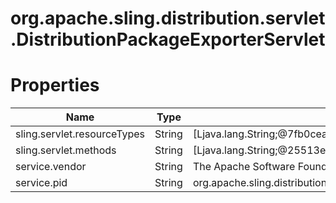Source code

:# org.apache.sling.distribution.servlet.DistributionPackageExporterServlet

# Properties

| Name | Type | Value |
| ---- | ---- | ----- |
| sling.servlet.resourceTypes | String | [Ljava.lang.String;@7fb0cea |
| sling.servlet.methods | String | [Ljava.lang.String;@25513ea0 |
| service.vendor | String | The Apache Software Foundation |
| service.pid | String | org.apache.sling.distribution.servlet.DistributionPackageExporterServlet |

* * * * * * * * *

Transcribe nothing except the lines from the one with "String | [Ljava.lang.String;@25513ea0 |" through the end of the data above, each exactly as it appears.

* _Reply_:
| sling.servlet.methods | String | [Ljava.lang.String;@25513ea0 |
| service.vendor | String | The Apache Software Foundation |
| service.pid | String | org.apache.sling.distribution.servlet.DistributionPackageExporterServlet |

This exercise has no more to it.